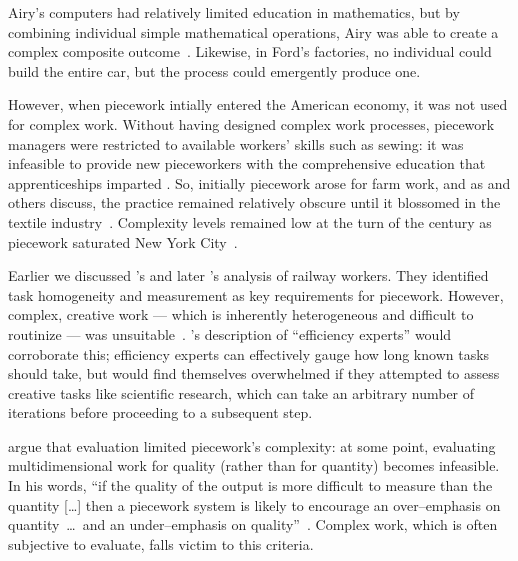 \documentclass[trackingWork]{subfiles}
\begin{document}

Airy's computers had relatively limited education in mathematics, but by combining individual simple mathematical operations, Airy was able to create a complex composite outcome~\cite{grier2013computers}.
Likewise, in Ford's factories, no individual could build the entire car, but the process could emergently produce one.

However, when piecework intially entered the American economy,
it was not used for complex work.
Without having designed complex work processes, piecework managers were restricted to available workers' skills such as sewing: it was infeasible to provide new pieceworkers with the comprehensive education
that apprenticeships imparted \cite{hart2013rise}.
So, initially piecework arose for farm work, and as
\citeauthor{hughRaynbirdTaskWork} and others discuss,
the practice remained relatively obscure until
it blossomed in the textile industry~\cite{hughRaynbirdTaskWork}.
Complexity levels remained low at the turn of
the  century as piecework saturated New York City~\cite{riisOtherSideLives}.

Earlier we discussed \citeauthor{10.2307/23702539}'s and later \citeauthor{Brown01041990}'s analysis of railway workers.
They identified task homogeneity and measurement as key requirements for piecework.
However, complex, creative work
--- which is inherently heterogeneous and difficult to routinize ---
was unsuitable~\cite{10.2307/23702539}.
\citeauthor{Brown01041990}'s description of ``efficiency experts'' would corroborate this;
efficiency experts can effectively gauge how long known tasks should take, but
would find themselves overwhelmed if they attempted to assess creative tasks like scientific research,
which can take an arbitrary number of iterations before proceeding to a subsequent step.


\citeauthor{hart2016rise} argue that evaluation limited piecework's complexity:
at some point, evaluating multidimensional work for quality
(rather than for quantity) becomes infeasible.
In his words,
``if the quality of the output is more difficult to measure than the quantity [\ldots]
then a piecework system is likely to encourage
an over--emphasis on quantity~\dots~and an under--emphasis on quality''~\cite{hart2016rise}.
Complex work, which is often subjective to evaluate, falls victim to this criteria.
\end{document}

== == ==

§ **Activity**
Everything from the top line of the data down to and including the line with "Complexity levels remained low at the turn of" is to be copied, except the pictures.

§ **Solution to the problem**
 \documentclass[trackingWork]{subfiles}
\begin{document}

Airy's computers had relatively limited education in mathematics, but by combining individual simple mathematical operations, Airy was able to create a complex composite outcome~\cite{grier2013computers}.
Likewise, in Ford's factories, no individual could build the entire car, but the process could emergently produce one.

However, when piecework intially entered the American economy,
it was not used for complex work.
Without having designed complex work processes, piecework managers were restricted to available workers' skills such as sewing: it was infeasible to provide new pieceworkers with the comprehensive education
that apprenticeships imparted \cite{hart2013rise}.
So, initially piecework arose for farm work, and as
\citeauthor{hughRaynbirdTaskWork} and others discuss,
the practice remained relatively obscure until
it blossomed in the textile industry~\cite{hughRaynbirdTaskWork}.
Complexity levels remained low at the turn of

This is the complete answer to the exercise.